From Puppyhood to Seniorhood – How do Dog’s Personalities and Behaviours evolve?
Just like us, our four-legged friends show their true character when they feel most comfortable in the home environment. Our pets evolve the most as they become closer to us, their pawrents, as we help them gain more confidence with time. From a puppy to an adult – here we look at the common stages of changes in personality over the course of our dog’s lifetime.
For the first few weeks a puppy is very much dependent on their mum – and rightly so. There is so much to learn; the puppy will experience exciting days of developing sight, smell, hearing and even regulating their body temperature.
Usually, any time after 8 weeks is the time when a puppy can separate from their mum. As anxious as this moment may be for both the mum and the puppy, this time is also best for making the transition easier for the pet. At 8 weeks, a puppy is fully aware of their surroundings, however, they still need a maternal figure. As a result, they tend to form a strong bond with us more quickly. At this stage, our puppy becomes very curious to learn about their new surroundings, pick their favourite spot, and to be potty trained.

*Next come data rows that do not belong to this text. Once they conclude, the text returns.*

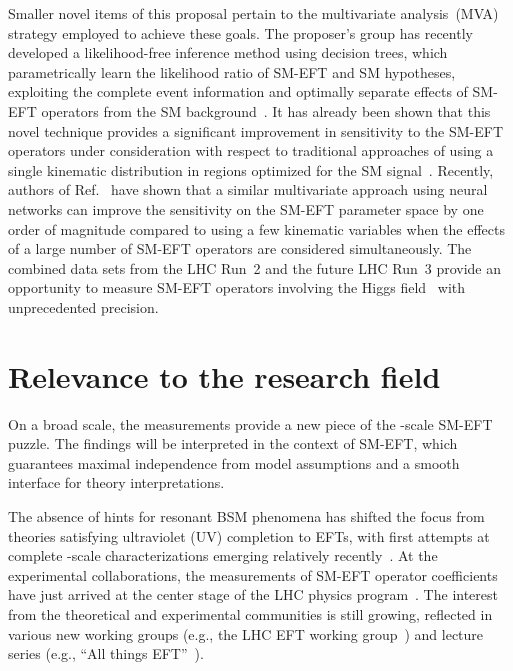 \documentclass[a4paper,11pt]{article}
\begin{document}
Smaller novel items of this proposal pertain to the multivariate analysis~(MVA) strategy employed to achieve these goals. 
The proposer's group has recently developed a likelihood-free inference method using decision trees, which parametrically learn the likelihood ratio of SM-EFT and SM hypotheses, exploiting the complete event information and optimally separate effects of SM-EFT operators from the SM background~\cite{Chatterjee:2021nms,Chatterjee:2022oco}. It has already been shown that this novel technique provides a significant improvement in sensitivity to the SM-EFT operators under consideration with respect to traditional approaches of using a single kinematic distribution in regions optimized for the SM signal~\cite{Chatterjee:2022oco}.
Recently, authors of Ref.~\cite{GomezAmbrosio:2022mpm} have shown that a similar multivariate approach using neural networks can improve the sensitivity on the SM-EFT parameter space by one order of magnitude compared to using a few kinematic variables when the effects of a large number of SM-EFT operators are considered simultaneously.
The combined data sets from the LHC Run~2 and the future LHC Run~3 provide an opportunity to measure SM-EFT operators involving the Higgs field~\cite{Elias-Miro:2013mua,Gupta:2014rxa} with unprecedented precision.

\section{Relevance to the research field}
\label{sec:relevance}

On a broad scale, the measurements provide a new piece of the {\TeV}-scale SM-EFT puzzle. 
The findings will be interpreted in the context of SM-EFT, which guarantees maximal independence from model assumptions and a smooth interface for theory interpretations.  

The absence of hints for resonant BSM phenomena has shifted the focus from theories satisfying ultraviolet (UV) completion to EFTs, with first attempts at complete {\TeV}-scale characterizations emerging relatively recently~\cite{Ellis:2018gqa,Ellis:2020unq,Ethier:2021bye}.
At the experimental collaborations, the measurements of SM-EFT operator coefficients have just arrived at the center stage of the LHC physics program~\cite{CMS:2021nnc,CMS:2021aly,CMS:2021gme}.
The interest from the theoretical and experimental communities is still growing, reflected in various new working groups (e.g., the  LHC EFT working group~\cite{LHC_EFT_WG}) and lecture series (e.g., ``All things EFT''~\cite{All_EFT}).
\end{document}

The especially lucky puppies also get introduced to our Naturo Grain Free Puppy trays.
Adolescence in Dogs
Once a dog becomes more comfortable with their home, the fun begins! Just like us in our teenage years, a dog often is tempted to show teenage tantrums. Depending on how well their teeth have been sharpened, our dogs tend to make themselves at home and help us modify the furniture, or even get rid of unneeded cushions.
Often, they will make us aware that their bed is uncomfortable, with too much fluff inside the case, to the point they will completely sacrifice their bed! At their adolescent stage, a dog is already a DIY expert – making all the adjustments themselves. These refurbishments often depend on the number of seconds a puppy has been left alone unsupervised for – even if for a couple of minutes!
Sometimes our already-potty-trained dog could start marking their favourite spots again. However, as pawrents we should understand our adolescent pet by providing gentle training. If you are concerned about any behaviour, you should always consult your trusted vet.
“It wasn’t me, it was the cat”
Into adulthood, tantrums become rarer of an occasion as our dog grows older, which means they require less supervision. At this stage, our dogs have already built a very strong connection with us, feel safe, and playful. Dogs tend to get used to our lifestyle and enjoy their daily routine, be it multiple walks, playtime, and of course, meal time (psst – check out our full Naturo Dog Food Range). As our dog fully develops, they enjoy activities stimulating them both mentally and physically, but of course, a nice nap as well.
At this life stage, with the timing depending on the breed, our four-legged friends tend to prefer a little more relaxed daily routine. They still enjoy their daily walks but may gently suggest that a little slower and shorter walk would be more enjoyable. Senior Dogs will often also let us know that a little more beauty sleep is desirable overnight (or during the day!).
After a long period of pawrenting, we often tend to notice even a slight change in our pet’s behaviour. Therefore, more frequent check-ups with the vet are very reasonable if our Senior Dog’s behaviour suddenly changes. You will also need to consider a change in diet. Our Senior Dog Food has added Glucosamine and Chondroitin to support aging bones and joints. However, seniorhood does not mean our dog has lost their spirit and will often let their hair down in a game of fetch!
“Someone say fetch??”
As our four-legged friends move through different stages of life, they develop a unique character, just as their pawrents. These traits are affected by nature and nurture but it is difficult to tell how much impact each factor has on different personality traits. However, no matter which one dominates the other, our life and theirs becomes unspeakably more fulfilled.